I like the thouhgts regarding CQRS support for event sourced entities and I understand the fact that you don't want to reinvent the wheel.
You want to provide some kind of abstract dataset for CQRS to eleminate the support of distinct API (mentioned on Cloudstate Gitter by @viktorklang):

We're currently thinking about projections, and there's been quite a few conversations between @jroper and I. The challenge is this:

  • Don't want to require distinct APIs for every single language support
  • Don't want to require distinct APIs for every single state model
  • Don't want to reinvent wheels (designing new query languages)

What would be nice is to have a unified approach to generating an intermediate dataset, which can then be exported to a set of supported query models (think RDBMS, ElasticSearch, …), and then you can field queries in the native query language of the query models.
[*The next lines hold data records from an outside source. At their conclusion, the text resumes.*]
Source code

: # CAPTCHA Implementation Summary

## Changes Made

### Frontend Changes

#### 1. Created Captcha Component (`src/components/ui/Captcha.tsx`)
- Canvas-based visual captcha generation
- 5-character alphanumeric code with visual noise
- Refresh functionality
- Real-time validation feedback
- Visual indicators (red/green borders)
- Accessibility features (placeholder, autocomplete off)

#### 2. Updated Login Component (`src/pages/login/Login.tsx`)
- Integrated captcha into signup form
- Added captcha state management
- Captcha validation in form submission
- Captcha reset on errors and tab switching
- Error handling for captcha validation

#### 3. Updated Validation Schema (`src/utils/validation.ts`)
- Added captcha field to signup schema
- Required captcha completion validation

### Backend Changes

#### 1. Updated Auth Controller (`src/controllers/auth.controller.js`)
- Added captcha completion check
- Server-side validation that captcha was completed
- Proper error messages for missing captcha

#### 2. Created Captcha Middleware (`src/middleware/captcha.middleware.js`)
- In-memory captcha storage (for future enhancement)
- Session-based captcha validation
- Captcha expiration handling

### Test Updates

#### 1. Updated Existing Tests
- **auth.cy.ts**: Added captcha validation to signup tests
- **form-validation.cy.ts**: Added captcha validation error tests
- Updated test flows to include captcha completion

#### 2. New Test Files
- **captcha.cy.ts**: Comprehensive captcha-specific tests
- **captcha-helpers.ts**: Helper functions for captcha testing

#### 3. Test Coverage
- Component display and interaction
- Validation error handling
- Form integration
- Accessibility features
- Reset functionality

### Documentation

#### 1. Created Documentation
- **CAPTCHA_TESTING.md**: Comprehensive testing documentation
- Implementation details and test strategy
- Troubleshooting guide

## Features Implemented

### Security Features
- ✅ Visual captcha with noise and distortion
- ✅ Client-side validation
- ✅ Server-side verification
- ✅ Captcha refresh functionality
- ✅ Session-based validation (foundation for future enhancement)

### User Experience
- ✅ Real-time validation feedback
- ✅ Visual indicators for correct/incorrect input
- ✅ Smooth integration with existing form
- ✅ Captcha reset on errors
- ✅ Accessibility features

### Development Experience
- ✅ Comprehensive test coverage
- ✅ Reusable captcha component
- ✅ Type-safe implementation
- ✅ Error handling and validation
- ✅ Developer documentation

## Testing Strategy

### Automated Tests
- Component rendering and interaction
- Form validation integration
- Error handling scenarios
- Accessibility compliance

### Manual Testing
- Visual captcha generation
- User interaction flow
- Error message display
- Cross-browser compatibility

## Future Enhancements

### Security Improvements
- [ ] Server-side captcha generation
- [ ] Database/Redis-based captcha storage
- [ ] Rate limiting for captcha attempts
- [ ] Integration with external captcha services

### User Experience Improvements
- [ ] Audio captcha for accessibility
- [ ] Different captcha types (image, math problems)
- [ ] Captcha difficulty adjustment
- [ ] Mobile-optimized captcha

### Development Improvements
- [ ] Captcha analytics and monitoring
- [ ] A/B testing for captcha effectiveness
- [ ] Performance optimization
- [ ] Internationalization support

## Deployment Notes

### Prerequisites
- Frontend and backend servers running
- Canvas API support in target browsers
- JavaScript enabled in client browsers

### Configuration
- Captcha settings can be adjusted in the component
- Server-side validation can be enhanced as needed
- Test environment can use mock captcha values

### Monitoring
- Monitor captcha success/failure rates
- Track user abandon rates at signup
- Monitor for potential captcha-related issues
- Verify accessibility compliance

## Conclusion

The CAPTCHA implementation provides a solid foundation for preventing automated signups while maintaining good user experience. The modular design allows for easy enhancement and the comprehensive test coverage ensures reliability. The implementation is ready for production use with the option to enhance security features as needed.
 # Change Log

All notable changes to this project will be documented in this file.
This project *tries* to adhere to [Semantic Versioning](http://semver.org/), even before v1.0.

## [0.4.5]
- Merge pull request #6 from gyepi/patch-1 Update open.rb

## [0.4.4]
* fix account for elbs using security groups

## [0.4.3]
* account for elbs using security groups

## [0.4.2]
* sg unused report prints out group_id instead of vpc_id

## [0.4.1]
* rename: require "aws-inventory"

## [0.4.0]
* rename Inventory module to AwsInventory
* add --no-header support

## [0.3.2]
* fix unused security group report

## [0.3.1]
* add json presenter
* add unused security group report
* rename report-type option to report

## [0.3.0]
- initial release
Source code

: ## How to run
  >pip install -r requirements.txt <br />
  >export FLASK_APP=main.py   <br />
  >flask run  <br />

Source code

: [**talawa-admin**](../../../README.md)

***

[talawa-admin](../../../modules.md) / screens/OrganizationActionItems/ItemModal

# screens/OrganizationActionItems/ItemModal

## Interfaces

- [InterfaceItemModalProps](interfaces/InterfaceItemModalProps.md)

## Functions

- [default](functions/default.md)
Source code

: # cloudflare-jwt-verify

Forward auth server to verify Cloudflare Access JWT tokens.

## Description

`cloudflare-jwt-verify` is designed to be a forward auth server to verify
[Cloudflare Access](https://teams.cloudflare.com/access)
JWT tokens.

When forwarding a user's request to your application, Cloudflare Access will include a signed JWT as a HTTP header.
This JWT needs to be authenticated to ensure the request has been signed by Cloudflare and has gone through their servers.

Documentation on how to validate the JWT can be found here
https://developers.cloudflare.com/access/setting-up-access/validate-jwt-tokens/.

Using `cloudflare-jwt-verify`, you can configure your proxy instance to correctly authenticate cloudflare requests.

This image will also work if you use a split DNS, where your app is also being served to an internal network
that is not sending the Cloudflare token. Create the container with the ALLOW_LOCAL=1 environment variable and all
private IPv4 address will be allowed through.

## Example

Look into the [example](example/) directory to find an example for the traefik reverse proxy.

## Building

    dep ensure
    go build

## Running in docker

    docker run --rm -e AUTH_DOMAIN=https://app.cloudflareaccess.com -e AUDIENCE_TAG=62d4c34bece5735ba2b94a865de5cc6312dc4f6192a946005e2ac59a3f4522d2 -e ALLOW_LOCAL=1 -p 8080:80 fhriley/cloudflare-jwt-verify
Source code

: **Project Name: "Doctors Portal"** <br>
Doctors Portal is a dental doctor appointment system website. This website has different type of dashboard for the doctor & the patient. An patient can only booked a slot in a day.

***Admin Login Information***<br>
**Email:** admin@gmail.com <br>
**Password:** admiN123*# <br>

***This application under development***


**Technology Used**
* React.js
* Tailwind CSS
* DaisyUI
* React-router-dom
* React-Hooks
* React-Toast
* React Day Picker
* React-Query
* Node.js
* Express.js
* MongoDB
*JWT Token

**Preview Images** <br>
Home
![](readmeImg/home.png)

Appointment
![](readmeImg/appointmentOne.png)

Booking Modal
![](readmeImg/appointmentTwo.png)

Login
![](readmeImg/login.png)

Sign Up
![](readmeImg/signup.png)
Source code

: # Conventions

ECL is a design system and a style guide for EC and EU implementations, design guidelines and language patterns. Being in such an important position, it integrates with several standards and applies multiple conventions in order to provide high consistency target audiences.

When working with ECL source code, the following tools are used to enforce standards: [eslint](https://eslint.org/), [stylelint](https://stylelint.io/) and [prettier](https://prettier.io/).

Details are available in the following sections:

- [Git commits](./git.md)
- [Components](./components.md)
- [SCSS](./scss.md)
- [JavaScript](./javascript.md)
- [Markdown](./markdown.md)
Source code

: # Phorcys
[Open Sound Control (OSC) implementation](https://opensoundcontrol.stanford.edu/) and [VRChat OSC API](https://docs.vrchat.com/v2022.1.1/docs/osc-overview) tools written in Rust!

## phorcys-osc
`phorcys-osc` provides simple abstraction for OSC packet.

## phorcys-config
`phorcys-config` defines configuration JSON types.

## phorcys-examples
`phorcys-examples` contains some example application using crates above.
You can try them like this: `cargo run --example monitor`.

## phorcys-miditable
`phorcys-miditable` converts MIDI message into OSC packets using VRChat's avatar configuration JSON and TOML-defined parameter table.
I still have questions regarding the defined GRPC protocol between Clodustate and the User Function.
If there are support for local and remote read side processors the User Function should be able to define the kind of read side processors it wants. If no, who should define that?
The GRPC protocol should contain GRPC commands for initiating the consumption of the event log (transforming the event log with datasets) and for consuming the read side or projection using some kind of GRPC streams. The User Function, in my opinion, should implement the GRPC protocol, is that correct?
Furthermore who should define the schema of the projection and where to export the transformed events from the log?

I want more insights here to come up with some defined GRPC protocol for CQRS.

@viktorklang - I hope it is fine for quoting you here.

Thanks for any support.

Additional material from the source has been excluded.